Today’s notes at: (INCREDIBLE RESOURCE!)
https://docs.google.com/a/asbindia.org/document/d/1SMkNY0iG3iwGQDd3vpaY5FR3LQ58D71ptd7MHWLAP3Q/edit

Rory started by using a contest! We had to figure out a name, and then use that for the URL in order to get to everything for today! And of course it would’ve been BRILLIANT, except that the BYOD network was a little (okay a LOT) slow.

What emotions did we feel? Quite a few. Were there lots of game elements we used? You bet!

When playing games, how did you move to the next level – is there only one way, or were there multiple ways? ie. sometimes you need 1 star only, but you could also get 2 or 3 stars.

Zombies Run App

Sarah – Yes, Todd. On three, throw your table mate across the room.
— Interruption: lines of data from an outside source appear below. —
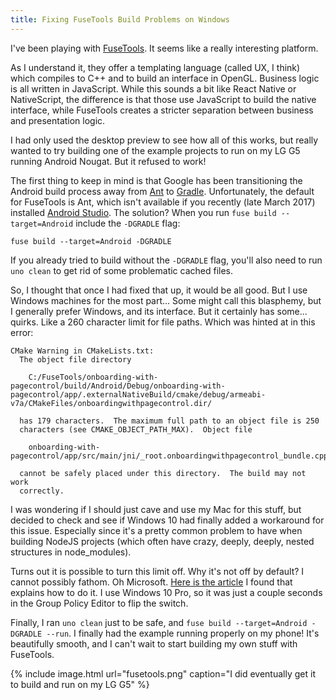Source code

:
 ```yaml
---
title: Fixing FuseTools Build Problems on Windows
---
```


I've been playing with [FuseTools](https://www.fusetools.com/). It seems like a really interesting platform.

As I understand it, they offer a templating language (called UX, I think) which compiles to C++ and to build an interface in OpenGL. Business logic is all written in JavaScript. While this sounds a bit like React Native or NativeScript, the difference is that those use JavaScript to build the native interface, while FuseTools creates a stricter separation between business and presentation logic.

I had only used the desktop preview to see how all of this works, but really wanted to try building one of the example projects to run on my LG G5 running Android Nougat. But it refused to work!

The first thing to keep in mind is that Google has been transitioning the Android build process away from [Ant](http://ant.apache.org/) to [Gradle](https://gradle.org/). Unfortunately, the default for FuseTools is Ant, which isn't available if you recently (late March 2017) installed [Android Studio](https://developer.android.com/studio/index.html). The solution? When you run `fuse build --target=Android` include the `-DGRADLE` flag: 

`fuse build --target=Android -DGRADLE`

If you already tried to build without the `-DGRADLE` flag, you'll also need to run `uno clean` to get rid of some problematic cached files.

So, I thought that once I had fixed that up, it would be all good. But I use Windows machines for the most part... Some might call this blasphemy, but I generally prefer Windows, and its interface. But it certainly has some... quirks. Like a 260 character limit for file paths. Which was hinted at in this error:

```
CMake Warning in CMakeLists.txt:
  The object file directory

    C:/FuseTools/onboarding-with-pagecontrol/build/Android/Debug/onboarding-with-pagecontrol/app/.externalNativeBuild/cmake/debug/armeabi-v7a/CMakeFiles/onboardingwithpagecontrol.dir/

  has 179 characters.  The maximum full path to an object file is 250
  characters (see CMAKE_OBJECT_PATH_MAX).  Object file

    onboarding-with-pagecontrol/app/src/main/jni/_root.onboardingwithpagecontrol_bundle.cpp.o

  cannot be safely placed under this directory.  The build may not work
  correctly.
```

I was wondering if I should just cave and use my Mac for this stuff, but decided to check and see if Windows 10 had finally added a workaround for this issue. Especially since it's a pretty common problem to have when building NodeJS projects (which often have crazy, deeply, deeply, nested structures in node_modules).

Turns out it is possible to turn this limit off. Why it's not off by default? I cannot possibly fathom. Oh Microsoft. [Here is the article](https://www.howtogeek.com/266621/how-to-make-windows-10-accept-file-paths-over-260-characters/) I found that explains how to do it. I use Windows 10 Pro, so it was just a couple seconds in the Group Policy Editor to flip the switch.

Finally, I ran `uno clean` just to be safe, and `fuse build --target=Android -DGRADLE --run`. I finally had the example running properly on my phone! It's beautifully smooth, and I can't wait to start building my own stuff with FuseTools.

{% include image.html url="fusetools.png" caption="I did eventually get it to build and run on my LG G5" %}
Everyone’s doing it. – Beachball. @OohShiny_Sarah

Game feedback is like Assessment for Learning – need feedback right away, encourages grinding, eliminates fear of failure.

More Reflection:
Compare experiences in the types of games I’ve played, and the experiences the kids have when I am interacting with them.

Warning:
Gamifying lessons are time consuming up-front
Games are not just game mechanics i.e. badges, points, and rewards
Games are not perfect for every situation
Overuse leads to trivialization and can be non-impactful (not everything needs to be gamified)

Play games. think about:
Why do I play that game?
What part of the game do I like the most?
What keeps my attention in the game?
What evokes the most interest and emotion?
Can I replicate some of this stuff?

When designing your game?

  1. Choose Your level Structure. Will it be Hard/Intermediate/Easy or Demonstration/Practice/Test or Blended Learning/Quiz/Project Assessment
  2. Select Content that can be: Sufficiently challenging, divided into short chunks, scaffolded with increasing levels of difficulty
  3. Make up a playbook: Purpose, Duration, (start small, maintain mystery)
  4. Narrative Theme
  5. Reward Structure
  6. Content
  7. Assessment
  8. Level/Subeconomy
  9. Game Strategy/Mechanics
  10. How will you keep track of scores?

Note: Kids like making the badges. Kids like Status.

Follow @mrmatera – Michael Matera – University School of Milwaukee – Brilliant stuff.

Everyone should be in the game, and finding a way to stay in the game.

Game flow is key -> keep them out of frustration/anxiety and boredom/routine

Make sure you END the game. If it never ends, it’s not going to be GREAT!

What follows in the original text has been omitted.